→ **Requirement**: Where in the data does the word "floor" appear? Find those lines and copy them.

→ **Exercise data**:
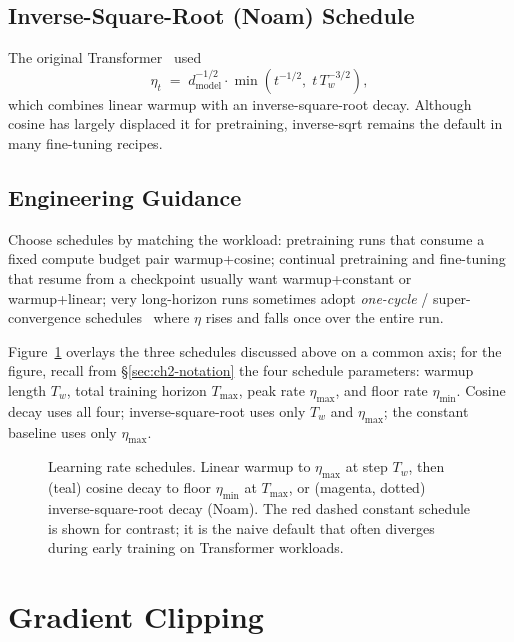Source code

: \subsection{Inverse-Square-Root (Noam) Schedule}

The original Transformer~\citep{vaswani2017attention} used
\begin{equation}
\eta_t \;=\; d_{\mathrm{model}}^{-1/2} \cdot
            \min\!\left(t^{-1/2},\; t\, T_w^{-3/2}\right),
\end{equation}
which combines linear warmup with an inverse-square-root decay.
Although cosine has largely displaced it for pretraining, inverse-sqrt
remains the default in many fine-tuning recipes.

\subsection{Engineering Guidance}

Choose schedules by matching the workload:
pretraining runs that consume a fixed compute budget pair warmup+cosine;
continual pretraining and fine-tuning that resume from a checkpoint
usually want warmup+constant or warmup+linear; very long-horizon runs
sometimes adopt \emph{one-cycle} / super-convergence
schedules~\citep{smith2018superconvergence} where $\eta$ rises and falls
once over the entire run.

Figure~\ref{fig:lr_schedule} overlays the three schedules discussed
above on a common axis; for the figure, recall from
\S\ref{sec:ch2-notation} the four schedule parameters:
warmup length $T_w$, total training horizon $T_{\max}$, peak rate
$\eta_{\max}$, and floor rate $\eta_{\min}$. Cosine decay uses all
four; inverse-square-root uses only $T_w$ and $\eta_{\max}$; the
constant baseline uses only $\eta_{\max}$.

\begin{figure}[H]
  \centering
  
  \caption{Learning rate schedules. Linear warmup to $\eta_{\max}$ at
           step $T_w$, then (teal) cosine decay to floor $\eta_{\min}$
           at $T_{\max}$, or (magenta, dotted) inverse-square-root
           decay (Noam). The red dashed constant schedule is shown
           for contrast; it is the naive default that often diverges
           during early training on Transformer workloads.}
  \label{fig:lr_schedule}
\end{figure}

\section{Gradient Clipping}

→ **Answer area**:
$\eta_{\max}$, and floor rate $\eta_{\min}$. Cosine decay uses all
           step $T_w$, then (teal) cosine decay to floor $\eta_{\min}$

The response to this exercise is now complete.